I wish George MacDonald was more of a meme around here.

why are there two threads reeee

>tfw Borges invented and mastered worldbuilding by making fun of it before it existed

Eat your heart out, Sanderson.

How does it feel knowing that when you think you want to read fantasy you really just want to kiss the Pope's big toe?

cue Gene Wolfe meems

...

It happens. I was putting off making a new one for reasons and someone else must have had the same idea.
Goofy 80's covers are also acceptable.

So is nicodemus saying that catholicism is just fantasy?

>If I through in a few well foreshadowed plot twists maybe people will think my bland book is great

Every time I see some fantasy babe dressed like that I think about how fucking awful it would be to bushwhack through a forest or skulk around in some sewer/dungeon. At least she's wearing boots.

Anyone out there know of any character that compares to the humor that is Jack Vance's Cugel the Clever? Or is he really the funniest character in all of fiction?

I don't. Authors always feel the need to add comma with a heart of gold after such characters

Clark Ashton Smith doesn't have the great characters, but there is a wry and ironic streak running through his Hyperborean and Averoigne stories in particular. Arrogant thieves, hapless or venal priests, mischievous wizards. His gods and demons also tend to be more meddling and capricious than Lovecraft's. While he is more morbid than REH and Lovecraft, he is undoubtedly the most humorous.

>They were gay, these people of waning Earth

As she is a Trollop, it's perfectly in character. Though I can appreciate your sentiments, the alternative is not to be contemplated.

As he did with Barthes' Death of the Author.

Oh fuck we have two sffg's going right now >> 9988793

oops

Pierre Menard >>>>> Cervantes

Thanks, I will have a look.

>going

save it for later. we're here now.

Don't say that. I was just in another thread where an user was getting mad that people were equating religion with magic, and God with a wizard. Though I fail to see how the comparison is inaccurate...

>Next SFF Book you are planning to read?
Going to start Revelation Space... again. I just can't seem to stick with that thing, not sure why.

>Post lovely SFF cover paintings
I really should start saving more of these.

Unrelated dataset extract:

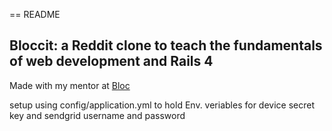 == README
## Bloccit: a Reddit clone to teach the fundamentals of web development and Rails 4


Made with my mentor at [Bloc](http://bloc.io)


setup using config/application.yml to hold Env. veriables for device secret key and sendgrid username and password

Ugh, don't you hate it when the art is worse than what you imagined in your head? Still have to read Judas Solution. I love how Zahn doubled-down on the retro setting (they still use tapes!) despite writing the last book in 2006.

Why would they get mad? God is the greatest of wizards, for He is the Most Wise. Magic is real.

Is the Second Apocalypse worth reading? Does it have a satisfying conclusion?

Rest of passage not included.